You don’t have to identify as a victim to recognize your victimization. You don’t have to be public about your victimization, but what you should consider is how you re-victimize millions of girls and women when you deny theirs.
Believe this: when you claim that we are crazy, stupid, overly emotional, and overly sensitive to distance yourself from us, you bolster misogynistic stereotypes that are then applied to you. No matter how you try to distinguish yourselves, you will continue to be categorized as sexual objects and second-class citizens only useful for reproduction.
Because we understand the toll heterosexist white supremacist patriarchal oppression takes, we recognize that being “woke” is an emotional commitment many of you reject.
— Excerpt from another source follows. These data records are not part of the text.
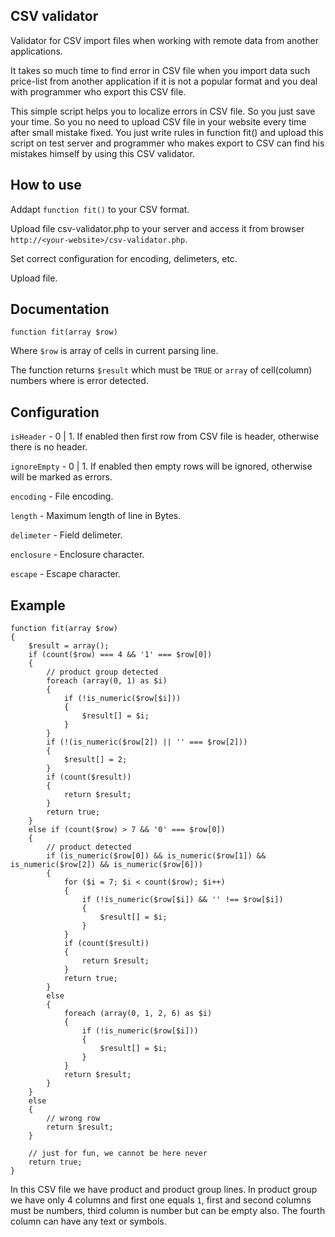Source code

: ## CSV validator

Validator for CSV import files when working with remote data from another applications.

It takes so much time to find error in CSV file when you import data such price-list from another application if it is not a popular format and you deal with programmer who export this CSV file.

This simple script helps you to localize errors in CSV file. So you just save your time.
So you no need to upload CSV file in your website every time after small mistake fixed. You just write rules in function fit() and upload this script on test server and programmer who makes export to CSV can find his mistakes himself by using this CSV validator.

## How to use

Addapt `function fit()` to your CSV format.

Upload file csv-validator.php to your server and access it from browser `http://<your-website>/csv-validator.php`.

Set correct configuration for encoding, delimeters, etc.

Upload file.

## Documentation

`function fit(array $row)`

Where `$row` is array of cells in current parsing line.

The function returns `$result` which must be `TRUE` or `array` of cell(column) numbers where is error detected.

## Configuration

`isHeader` - 0 | 1. If enabled then first row from CSV file is header, otherwise there is no header.

`ignoreEmpty` - 0 | 1. If enabled then empty rows will be ignored, otherwise will be marked as errors.

`encoding` - File encoding.

`length` - Maximum length of line in Bytes.

`delimeter` - Field delimeter.

`enclosure` - Enclosure character.

`escape` - Escape character.

## Example

	function fit(array $row)
	{
		$result = array();
		if (count($row) === 4 && '1' === $row[0])
		{
			// product group detected
			foreach (array(0, 1) as $i)
			{
				if (!is_numeric($row[$i]))
				{
					$result[] = $i;
				}
			}
			if (!(is_numeric($row[2]) || '' === $row[2]))
			{
				$result[] = 2;
			}
			if (count($result))
			{
				return $result;
			}
			return true;
		}
		else if (count($row) > 7 && '0' === $row[0])
		{
			// product detected
			if (is_numeric($row[0]) && is_numeric($row[1]) && is_numeric($row[2]) && is_numeric($row[6]))
			{
				for ($i = 7; $i < count($row); $i++)
				{
					if (!is_numeric($row[$i]) && '' !== $row[$i])
					{
						$result[] = $i;
					}
				}
				if (count($result))
				{
					return $result;
				}
				return true;
			}
			else
			{
				foreach (array(0, 1, 2, 6) as $i)
				{
					if (!is_numeric($row[$i]))
					{
						$result[] = $i;
					}
				}
				return $result;
			}
		}
		else
		{
			// wrong row
			return $result;
		}

		// just for fun, we cannot be here never
		return true;
	}
	
In this CSV file we have product and product group lines.
In product group we have only 4 columns and first one equals `1`, first and second columns must be numbers, third column is number but can be empty also. The fourth column can have any text or symbols.
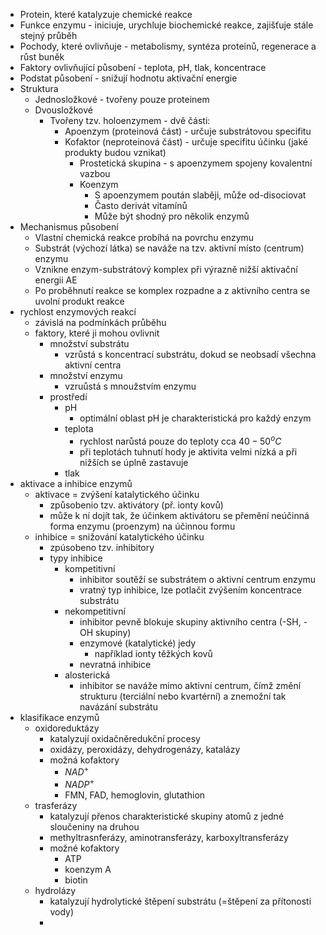 - Protein, které katalyzuje chemické reakce 
- Funkce enzymu - iniciuje, urychluje biochemické reakce, zajišťuje stále stejný průběh 
- Pochody, které ovlivňuje - metabolismy, syntéza proteinů, regenerace a růst buněk 
- Faktory ovlivňující působení - teplota, pH, tlak, koncentrace 
- Podstat působení - snižují hodnotu aktivační energie 
- Struktura
    - Jednosložkové - tvořeny pouze proteinem 
    - Dvousložkové 
        - Tvořeny tzv. holoenzymem - dvě části: 
            - Apoenzym (proteinová část) - určuje substrátovou specifitu 
            - Kofaktor (neproteinová část) - určuje specifitu účinku (jaké produkty budou vznikat) 
                - Prostetická skupina - s apoenzymem spojeny kovalentní vazbou 
                - Koenzym 
                    - S apoenzymem poután slaběji, může od-disociovat 
                    - Často derivát vitamínů 
                    - Může být shodný pro několik enzymů 
- Mechanismus působení
    - Vlastní chemická reakce probíhá na povrchu enzymu 
    - Substrát (výchozí látka) se naváže na tzv. aktivní místo (centrum) enzymu 
    - Vznikne enzym-substrátový komplex při výrazně nižší aktivační energii AE 
    - Po proběhnutí reakce se komplex rozpadne a z aktivního centra se uvolní produkt reakce
- rychlost enzymových reakcí
	- závislá na podmínkách průběhu
	- faktory, které ji mohou ovlivnit
		- množství substrátu
			- vzrůstá s koncentrací substrátu, dokud se neobsadí všechna aktivní centra
		- množství enzymu
			- vzruůstá s mnoužstvím enzymu
		- prostředí
			- pH
				- optimální oblast pH je charakteristická pro každý enzym
			- teplota
				- rychlost narůstá pouze do teploty cca $40-50^{o}C$
				- při teplotách tuhnutí hody je aktivita velmi nízká a při nižších se úplně zastavuje
			- tlak
- aktivace a inhibice enzymů
	- aktivace = zvýšení katalytického účinku
		- způsobenio tzv. aktivátory (př. ionty kovů)
		- může k ní dojít tak, že účinkem aktivátoru se přemění neúčinná forma enzymu (proenzym) na účinnou formu
	- inhibice = snižování katalytického účinku
		- zpúsobeno tzv. inhibitory
		- typy inhibice
			- kompetitivní
				- inhibitor soutěží se substrátem o aktivní centrum enzymu
				- vratný typ inhibice, lze potlačit zvýšením koncentrace substrátu
			- nekompetitivní
				- inhibitor pevně blokuje skupiny aktivního centra (-SH, -OH skupiny)
				- enzymové (katalytické) jedy
					- například ionty těžkých kovů
				- nevratná inhibice
			- alosterická
				- inhibitor se naváže mimo aktivní centrum, čímž změní strukturu (terciální nebo kvartérní) a znemožní tak navázání substrátu
- klasifikace enzymů
	- oxidoreduktázy
		- katalyzují oxidačněredukční procesy
		- oxidázy, peroxidázy, dehydrogenázy, katalázy
		- možná kofaktory
			- $NAD^+$
			- $NADP^+$
			- FMN, FAD, hemoglovin, glutathion
	- trasferázy
		- katalyzují přenos charakteristické skupiny atomů z jedné sloučeniny na druhou
		- methyltrasnferázy, aminotransferázy, karboxyltransferázy
		- možné kofaktory
			- ATP
			- koenzym A
			- biotin
	- hydrolázy
		- katalyzují hydrolytické štěpení substrátu (=štěpení za přítonosti vody)
		- 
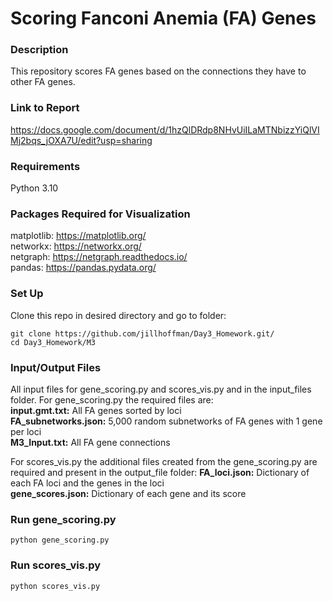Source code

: # Scoring Fanconi Anemia (FA) Genes

### Description
This repository scores FA genes based on the connections they have to other FA genes.

### Link to Report
https://docs.google.com/document/d/1hzQlDRdp8NHvUiILaMTNbizzYiQlVIMj2bqs_jOXA7U/edit?usp=sharing 

### Requirements
Python 3.10  

### Packages Required for Visualization
matplotlib: https://matplotlib.org/  
networkx: https://networkx.org/  
netgraph: https://netgraph.readthedocs.io/    
pandas: https://pandas.pydata.org/ 

### Set Up 
Clone this repo in desired directory and go to folder:

    git clone https://github.com/jillhoffman/Day3_Homework.git/
    cd Day3_Homework/M3
    
### Input/Output Files  
All input files for gene_scoring.py and scores_vis.py and in the input_files folder. For gene_scoring.py the required files are:  
**input.gmt.txt:** All FA genes sorted by loci  
**FA_subnetworks.json:** 5,000 random subnetworks of FA genes with 1 gene per loci  
**M3_Input.txt:** All FA gene connections  

For scores_vis.py the additional files created from the gene_scoring.py are required and present in the output_file folder:
**FA_loci.json:** Dictionary of each FA loci and the genes in the loci  
**gene_scores.json:** Dictionary of each gene and its score  

### Run gene_scoring.py

    python gene_scoring.py

### Run scores_vis.py

    python scores_vis.py
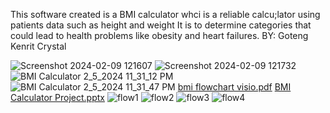 This software created is  a BMI calculator whci is a reliable calcu;lator using patients data such as height and weight
It is to determine categories that could lead to health problems like obesity and heart failures. BY: Goteng Kenrit Crystal

![Screenshot 2024-02-09 121607](https://github.com/stanght5/COS101-Group-Project/assets/158083866/28ebe80f-457b-4408-83bf-ec38afcdc0a7)
![Screenshot 2024-02-09 121732](https://github.com/stanght5/COS101-Group-Project/assets/158083866/91e9df85-0950-4d34-b997-4c4f2150a3aa)
![BMI Calculator 2_5_2024 11_31_12 PM](https://github.com/stanght5/COS101-Group-Project/assets/158083866/16e35616-2135-49cc-a995-6d20e26f9640)
![BMI Calculator 2_5_2024 11_31_47 PM](https://github.com/stanght5/COS101-Group-Project/assets/158083866/114a6e06-fce7-40ec-9316-2e1314b71061)
[bmi flowchart visio.pdf](https://github.com/stanght5/COS101-Group-Project/files/14221207/bmi.flowchart.visio.pdf)
[BMI Calculator Project.pptx](https://github.com/stanght5/COS101-Group-Project/files/14221708/BMI.Calculator.Project.pptx)
![flow1](https://github.com/stanght5/COS101-Group-Project/assets/159084466/4cb6191b-d042-4002-8af5-f94ff505f9b8)
![flow2](https://github.com/stanght5/COS101-Group-Project/assets/159084466/9c25b146-20a8-4978-a37f-fb3735a74d02)
![flow3](https://github.com/stanght5/COS101-Group-Project/assets/159084466/2aef036b-435a-4ce2-8a43-0efe72105682)
![flow4](https://github.com/stanght5/COS101-Group-Project/assets/159084466/07dc9102-5c25-4e4c-8ca1-7cdddbeb919b)

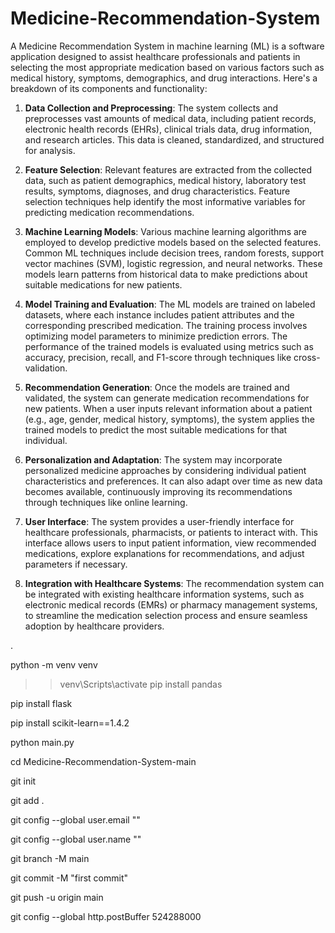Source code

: ﻿# Medicine-Recommendation-System
A Medicine Recommendation System in machine learning (ML) is a software application designed to assist healthcare professionals and patients in selecting the most appropriate medication based on various factors such as medical history, symptoms, demographics, and drug interactions. Here's a breakdown of its components and functionality:

1. **Data Collection and Preprocessing**: The system collects and preprocesses vast amounts of medical data, including patient records, electronic health records (EHRs), clinical trials data, drug information, and research articles. This data is cleaned, standardized, and structured for analysis.

2. **Feature Selection**: Relevant features are extracted from the collected data, such as patient demographics, medical history, laboratory test results, symptoms, diagnoses, and drug characteristics. Feature selection techniques help identify the most informative variables for predicting medication recommendations.

3. **Machine Learning Models**: Various machine learning algorithms are employed to develop predictive models based on the selected features. Common ML techniques include decision trees, random forests, support vector machines (SVM), logistic regression, and neural networks. These models learn patterns from historical data to make predictions about suitable medications for new patients.

4. **Model Training and Evaluation**: The ML models are trained on labeled datasets, where each instance includes patient attributes and the corresponding prescribed medication. The training process involves optimizing model parameters to minimize prediction errors. The performance of the trained models is evaluated using metrics such as accuracy, precision, recall, and F1-score through techniques like cross-validation.

5. **Recommendation Generation**: Once the models are trained and validated, the system can generate medication recommendations for new patients. When a user inputs relevant information about a patient (e.g., age, gender, medical history, symptoms), the system applies the trained models to predict the most suitable medications for that individual.

6. **Personalization and Adaptation**: The system may incorporate personalized medicine approaches by considering individual patient characteristics and preferences. It can also adapt over time as new data becomes available, continuously improving its recommendations through techniques like online learning.

7. **User Interface**: The system provides a user-friendly interface for healthcare professionals, pharmacists, or patients to interact with. This interface allows users to input patient information, view recommended medications, explore explanations for recommendations, and adjust parameters if necessary.

8. **Integration with Healthcare Systems**: The recommendation system can be integrated with existing healthcare information systems, such as electronic medical records (EMRs) or pharmacy management systems, to streamline the medication selection process and ensure seamless adoption by healthcare providers.

.



python -m venv venv                                                             
>> venv\Scripts\activate
>> pip install pandas


pip install flask   

 pip install scikit-learn==1.4.2

 python main.py  

 cd Medicine-Recommendation-System-main 

 git init   

 git add . 

 git config --global user.email ""

  git config --global user.name ""

  git branch -M main 

  git commit -M "first commit"   

  git push -u origin main  

   git config --global http.postBuffer 524288000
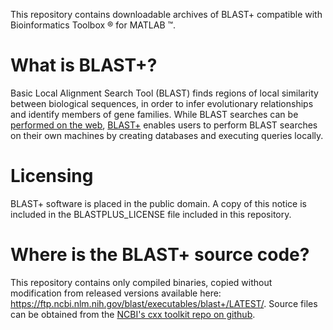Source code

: 
This repository contains downloadable archives of BLAST+ compatible with Bioinformatics Toolbox ® for MATLAB ™.

# What is BLAST+?
Basic Local Alignment Search Tool (BLAST) finds regions of local similarity between biological sequences, in order to infer evolutionary relationships and identify members of gene families. While BLAST searches can be [performed on the web](https://blast.ncbi.nlm.nih.gov/Blast.cgi), [BLAST+](https://blast.ncbi.nlm.nih.gov/doc/blast-help/downloadblastdata.html) enables users to perform BLAST searches on their own machines by creating databases and executing queries locally.
 
# Licensing
BLAST+ software is placed in the public domain. A copy of this notice is included in the BLASTPLUS_LICENSE file included in this repository.

# Where is the BLAST+ source code?
This repository contains only compiled binaries, copied without modification from released versions available here: https://ftp.ncbi.nlm.nih.gov/blast/executables/blast+/LATEST/. Source files can be obtained from the [NCBI's cxx toolkit repo on github](https://github.com/ncbi/ncbi-cxx-toolkit-public/). 
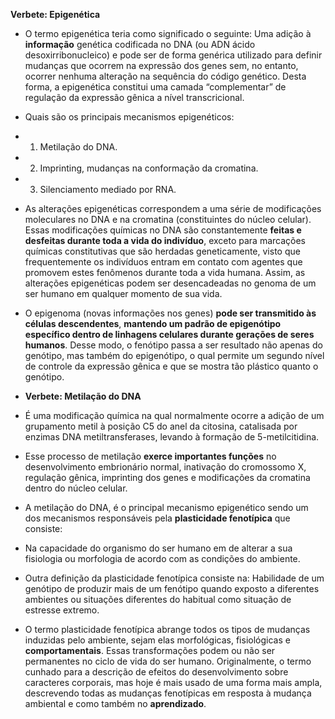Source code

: **Verbete: Epigenética**

- O termo epigenética teria como significado o seguinte: Uma adição  à **informação** genética codificada no DNA (ou ADN ácido desoxirribonucleico) e pode ser de forma genérica  utilizado para definir mudanças que ocorrem na  expressão dos genes sem, no entanto, ocorrer nenhuma  alteração na sequência do código genético. Desta forma, a epigenética constitui uma camada  “complementar” de regulação da expressão gênica a nível  transcricional. 

- Quais são os principais mecanismos epigenéticos:

- 1) Metilação do DNA.

- 2) Imprinting,  mudanças  na conformação da cromatina.

- 3) Silenciamento  mediado por RNA. 

- As alterações epigenéticas correspondem a  uma série de modificações moleculares no DNA  e na cromatina (constituintes do núcleo celular). Essas modificações químicas no DNA são  constantemente **feitas e desfeitas durante toda a  vida do indivíduo**, exceto para marcações químicas  constitutivas que são herdadas geneticamente, visto  que frequentemente os indivíduos entram em contato  com agentes que promovem estes fenômenos durante  toda a vida humana. Assim, as alterações epigenéticas podem ser  desencadeadas no genoma de um ser humano em  qualquer momento de sua vida.

- O epigenoma (novas informações nos genes) **pode ser transmitido às células  descendentes**, **mantendo um padrão de epigenótipo  específico dentro de linhagens celulares durante  gerações de seres humanos**. Desse modo, o fenótipo passa a ser  resultado não apenas do genótipo, mas também  do epigenótipo, o qual permite um segundo nível  de controle da expressão gênica e que se mostra  tão plástico quanto o genótipo. 

  

- **Verbete: Metilação do DNA**

- É uma modificação química na qual  normalmente ocorre a adição de um grupamento  metil à posição C5 do anel da citosina, catalisada  por enzimas DNA metiltransferases, levando à  formação de 5-metilcitidina.

- Esse processo de metilação **exerce importantes  funções** no desenvolvimento embrionário normal,  inativação do cromossomo X, regulação gênica,  imprinting dos genes e modificações da cromatina dentro do núcleo celular.

- A metilação do DNA, é o principal mecanismo epigenético sendo um dos mecanismos responsáveis pela **plasticidade fenotípica** que consiste:

- Na capacidade do organismo do ser humano em de alterar a sua fisiologia ou morfologia de acordo com as condições do ambiente.

- Outra definição da plasticidade fenotípica consiste na: Habilidade de um genótipo de produzir mais de um fenótipo quando exposto a diferentes ambientes ou situações diferentes do habitual como situação de estresse extremo. 

- O termo plasticidade fenotípica abrange todos os tipos de mudanças induzidas pelo ambiente, sejam elas morfológicas, fisiológicas e **comportamentais**. Essas transformações podem ou não ser permanentes no ciclo de vida do ser humano. Originalmente, o termo cunhado para a descrição de efeitos do desenvolvimento sobre caracteres corporais, mas hoje é mais usado de uma forma mais ampla, descrevendo todas as mudanças fenotípicas em resposta à mudança ambiental e como também no **aprendizado**.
So you don’t want to fight for your own freedoms…fine. But please, if you’re not going to join us or build us up the least you can do is refrain from tearing us down.
So to all those who took to the streets and rallied when called, to those who continue to march, take action by writing or call their local, state and congressional representatives–fighting for the rights of all…I have never been more proud. You are what makes America Great. You always have been.